Collected data:
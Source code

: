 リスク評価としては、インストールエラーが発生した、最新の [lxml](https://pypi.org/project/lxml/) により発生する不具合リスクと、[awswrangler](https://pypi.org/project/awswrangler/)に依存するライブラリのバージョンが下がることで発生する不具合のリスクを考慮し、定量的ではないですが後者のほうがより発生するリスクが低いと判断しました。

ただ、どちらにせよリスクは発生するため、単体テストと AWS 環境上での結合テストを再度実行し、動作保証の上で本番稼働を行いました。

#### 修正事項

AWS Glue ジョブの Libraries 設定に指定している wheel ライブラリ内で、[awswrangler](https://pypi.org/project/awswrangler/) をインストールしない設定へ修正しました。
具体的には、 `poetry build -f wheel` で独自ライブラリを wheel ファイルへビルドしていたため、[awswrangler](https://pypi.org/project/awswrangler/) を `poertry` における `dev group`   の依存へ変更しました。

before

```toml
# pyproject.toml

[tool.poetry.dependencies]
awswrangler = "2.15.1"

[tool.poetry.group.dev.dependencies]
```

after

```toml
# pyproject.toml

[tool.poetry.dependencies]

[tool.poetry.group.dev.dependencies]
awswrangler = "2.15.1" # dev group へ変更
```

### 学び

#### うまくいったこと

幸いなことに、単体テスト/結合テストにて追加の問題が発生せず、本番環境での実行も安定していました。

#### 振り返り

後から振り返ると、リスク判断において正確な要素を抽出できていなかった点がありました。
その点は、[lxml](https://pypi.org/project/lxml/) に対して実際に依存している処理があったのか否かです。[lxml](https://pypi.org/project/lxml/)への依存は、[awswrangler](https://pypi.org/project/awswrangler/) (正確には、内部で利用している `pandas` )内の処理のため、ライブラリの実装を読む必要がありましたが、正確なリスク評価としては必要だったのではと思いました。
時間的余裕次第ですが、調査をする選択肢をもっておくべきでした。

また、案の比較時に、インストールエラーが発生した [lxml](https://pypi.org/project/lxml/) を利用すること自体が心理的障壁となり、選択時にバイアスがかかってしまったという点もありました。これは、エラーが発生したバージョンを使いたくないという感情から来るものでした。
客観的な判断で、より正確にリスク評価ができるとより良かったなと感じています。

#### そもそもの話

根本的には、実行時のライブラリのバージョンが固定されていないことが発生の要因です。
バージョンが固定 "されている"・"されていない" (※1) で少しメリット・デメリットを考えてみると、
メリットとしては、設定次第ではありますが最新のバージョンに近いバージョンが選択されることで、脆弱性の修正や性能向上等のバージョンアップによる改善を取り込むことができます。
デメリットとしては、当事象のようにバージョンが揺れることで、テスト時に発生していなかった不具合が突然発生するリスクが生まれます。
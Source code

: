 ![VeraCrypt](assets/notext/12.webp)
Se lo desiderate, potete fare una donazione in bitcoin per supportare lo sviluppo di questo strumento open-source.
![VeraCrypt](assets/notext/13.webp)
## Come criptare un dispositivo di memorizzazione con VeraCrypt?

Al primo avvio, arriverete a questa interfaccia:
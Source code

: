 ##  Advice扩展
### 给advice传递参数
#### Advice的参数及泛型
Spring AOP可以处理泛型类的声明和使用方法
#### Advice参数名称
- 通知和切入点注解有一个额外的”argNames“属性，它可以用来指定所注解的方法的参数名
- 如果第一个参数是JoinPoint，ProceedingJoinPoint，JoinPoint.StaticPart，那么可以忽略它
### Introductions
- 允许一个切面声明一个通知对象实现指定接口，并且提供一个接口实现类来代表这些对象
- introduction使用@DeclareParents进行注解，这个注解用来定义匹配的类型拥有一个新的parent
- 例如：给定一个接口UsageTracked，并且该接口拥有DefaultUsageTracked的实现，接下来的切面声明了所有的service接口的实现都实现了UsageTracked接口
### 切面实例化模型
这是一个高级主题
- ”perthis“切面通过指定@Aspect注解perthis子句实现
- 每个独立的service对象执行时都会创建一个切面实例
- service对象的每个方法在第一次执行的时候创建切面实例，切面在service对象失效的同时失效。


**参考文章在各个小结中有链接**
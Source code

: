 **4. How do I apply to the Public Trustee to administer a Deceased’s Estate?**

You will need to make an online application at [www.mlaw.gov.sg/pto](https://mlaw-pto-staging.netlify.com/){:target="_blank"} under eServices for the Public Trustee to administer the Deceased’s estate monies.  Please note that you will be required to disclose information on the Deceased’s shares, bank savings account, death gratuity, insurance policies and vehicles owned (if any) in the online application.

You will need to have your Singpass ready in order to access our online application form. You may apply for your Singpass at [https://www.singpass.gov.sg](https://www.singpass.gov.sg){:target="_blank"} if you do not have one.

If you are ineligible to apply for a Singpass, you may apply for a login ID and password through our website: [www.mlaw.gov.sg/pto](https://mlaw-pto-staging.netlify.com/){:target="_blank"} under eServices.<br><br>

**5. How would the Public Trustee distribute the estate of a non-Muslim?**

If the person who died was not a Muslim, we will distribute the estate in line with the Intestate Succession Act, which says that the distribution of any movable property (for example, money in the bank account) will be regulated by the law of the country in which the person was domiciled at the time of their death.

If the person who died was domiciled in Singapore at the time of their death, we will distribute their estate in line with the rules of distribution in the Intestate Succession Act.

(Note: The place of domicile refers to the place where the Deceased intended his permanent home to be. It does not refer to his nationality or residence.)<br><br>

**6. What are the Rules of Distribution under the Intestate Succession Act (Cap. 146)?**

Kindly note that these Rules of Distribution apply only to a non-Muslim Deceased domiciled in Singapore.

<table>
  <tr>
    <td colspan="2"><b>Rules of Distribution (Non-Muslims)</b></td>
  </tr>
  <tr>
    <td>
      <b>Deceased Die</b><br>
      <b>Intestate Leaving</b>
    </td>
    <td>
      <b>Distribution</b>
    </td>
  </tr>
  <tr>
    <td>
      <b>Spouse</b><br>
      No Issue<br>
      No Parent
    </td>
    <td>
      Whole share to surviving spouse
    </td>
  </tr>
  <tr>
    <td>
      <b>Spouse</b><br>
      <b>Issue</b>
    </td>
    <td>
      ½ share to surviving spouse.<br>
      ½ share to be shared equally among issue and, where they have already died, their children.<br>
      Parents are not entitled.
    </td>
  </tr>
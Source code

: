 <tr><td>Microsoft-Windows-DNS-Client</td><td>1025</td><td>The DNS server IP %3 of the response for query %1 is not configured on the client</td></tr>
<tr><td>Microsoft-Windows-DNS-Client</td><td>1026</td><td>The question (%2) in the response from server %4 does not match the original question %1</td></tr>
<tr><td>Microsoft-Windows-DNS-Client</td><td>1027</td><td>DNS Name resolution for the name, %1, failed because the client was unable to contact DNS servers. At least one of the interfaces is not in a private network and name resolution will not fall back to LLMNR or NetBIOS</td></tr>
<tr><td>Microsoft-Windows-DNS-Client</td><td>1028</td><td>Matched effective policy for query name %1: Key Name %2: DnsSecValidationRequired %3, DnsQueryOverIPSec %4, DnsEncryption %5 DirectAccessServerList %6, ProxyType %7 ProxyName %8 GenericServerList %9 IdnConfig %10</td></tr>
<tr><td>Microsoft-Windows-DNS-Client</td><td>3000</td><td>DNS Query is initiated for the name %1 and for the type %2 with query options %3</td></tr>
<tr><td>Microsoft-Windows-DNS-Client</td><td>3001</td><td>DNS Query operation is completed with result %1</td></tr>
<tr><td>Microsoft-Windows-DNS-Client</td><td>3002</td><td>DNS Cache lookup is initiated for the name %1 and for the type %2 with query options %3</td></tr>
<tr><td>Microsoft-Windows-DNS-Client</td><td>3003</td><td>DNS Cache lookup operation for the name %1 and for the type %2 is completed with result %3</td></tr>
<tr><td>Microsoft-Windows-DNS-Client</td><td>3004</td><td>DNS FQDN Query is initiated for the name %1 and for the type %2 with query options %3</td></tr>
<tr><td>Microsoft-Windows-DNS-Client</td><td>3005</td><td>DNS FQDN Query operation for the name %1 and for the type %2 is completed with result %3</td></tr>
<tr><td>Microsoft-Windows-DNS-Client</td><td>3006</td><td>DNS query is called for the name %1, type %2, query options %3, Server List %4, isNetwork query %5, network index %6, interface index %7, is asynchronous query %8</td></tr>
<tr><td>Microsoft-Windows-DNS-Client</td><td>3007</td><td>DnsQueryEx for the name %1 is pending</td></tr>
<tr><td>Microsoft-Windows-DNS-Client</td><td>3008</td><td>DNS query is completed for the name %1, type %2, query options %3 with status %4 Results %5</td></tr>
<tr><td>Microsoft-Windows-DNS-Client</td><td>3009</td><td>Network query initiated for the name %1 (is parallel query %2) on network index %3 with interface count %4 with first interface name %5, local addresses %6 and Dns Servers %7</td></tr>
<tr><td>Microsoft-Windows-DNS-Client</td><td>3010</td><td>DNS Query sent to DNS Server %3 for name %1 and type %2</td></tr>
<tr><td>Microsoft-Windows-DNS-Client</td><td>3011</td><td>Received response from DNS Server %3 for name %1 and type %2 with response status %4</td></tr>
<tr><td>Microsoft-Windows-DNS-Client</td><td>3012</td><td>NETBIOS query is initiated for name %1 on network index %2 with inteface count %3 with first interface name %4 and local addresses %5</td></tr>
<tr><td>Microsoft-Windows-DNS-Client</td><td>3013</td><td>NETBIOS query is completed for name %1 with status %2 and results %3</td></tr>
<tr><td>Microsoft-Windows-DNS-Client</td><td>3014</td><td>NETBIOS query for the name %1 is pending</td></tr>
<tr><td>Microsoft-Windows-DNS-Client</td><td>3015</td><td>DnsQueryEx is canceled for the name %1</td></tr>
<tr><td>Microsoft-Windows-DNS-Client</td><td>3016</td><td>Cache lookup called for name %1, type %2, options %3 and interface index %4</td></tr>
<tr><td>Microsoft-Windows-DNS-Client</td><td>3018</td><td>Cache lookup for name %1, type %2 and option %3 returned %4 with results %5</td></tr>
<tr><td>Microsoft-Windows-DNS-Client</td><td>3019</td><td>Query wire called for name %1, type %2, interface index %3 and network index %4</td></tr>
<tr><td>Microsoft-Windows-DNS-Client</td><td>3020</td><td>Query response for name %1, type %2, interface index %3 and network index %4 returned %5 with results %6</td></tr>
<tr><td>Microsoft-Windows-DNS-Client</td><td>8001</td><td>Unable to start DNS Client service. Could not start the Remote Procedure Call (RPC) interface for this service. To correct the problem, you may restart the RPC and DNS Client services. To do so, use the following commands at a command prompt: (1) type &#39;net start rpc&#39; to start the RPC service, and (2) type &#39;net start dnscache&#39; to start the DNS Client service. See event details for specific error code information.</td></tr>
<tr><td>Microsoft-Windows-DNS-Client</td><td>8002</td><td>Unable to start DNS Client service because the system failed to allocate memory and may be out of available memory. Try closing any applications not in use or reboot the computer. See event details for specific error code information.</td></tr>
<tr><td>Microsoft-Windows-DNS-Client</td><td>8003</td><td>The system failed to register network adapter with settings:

== Problem details ==
Output, from the data above, the lines from the line with "### Introductions" to the line with "of a non-Muslim?**" exactly as they stand, both ends included and nothing else.

== Your solution ==
### Introductions
- 允许一个切面声明一个通知对象实现指定接口，并且提供一个接口实现类来代表这些对象
- introduction使用@DeclareParents进行注解，这个注解用来定义匹配的类型拥有一个新的parent
- 例如：给定一个接口UsageTracked，并且该接口拥有DefaultUsageTracked的实现，接下来的切面声明了所有的service接口的实现都实现了UsageTracked接口
### 切面实例化模型
这是一个高级主题
- ”perthis“切面通过指定@Aspect注解perthis子句实现
- 每个独立的service对象执行时都会创建一个切面实例
- service对象的每个方法在第一次执行的时候创建切面实例，切面在service对象失效的同时失效。


**参考文章在各个小结中有链接**
Source code

: **4. How do I apply to the Public Trustee to administer a Deceased’s Estate?**

You will need to make an online application at [www.mlaw.gov.sg/pto](https://mlaw-pto-staging.netlify.com/){:target="_blank"} under eServices for the Public Trustee to administer the Deceased’s estate monies.  Please note that you will be required to disclose information on the Deceased’s shares, bank savings account, death gratuity, insurance policies and vehicles owned (if any) in the online application.

You will need to have your Singpass ready in order to access our online application form. You may apply for your Singpass at [https://www.singpass.gov.sg](https://www.singpass.gov.sg){:target="_blank"} if you do not have one.

If you are ineligible to apply for a Singpass, you may apply for a login ID and password through our website: [www.mlaw.gov.sg/pto](https://mlaw-pto-staging.netlify.com/){:target="_blank"} under eServices.<br><br>

**5. How would the Public Trustee distribute the estate of a non-Muslim?**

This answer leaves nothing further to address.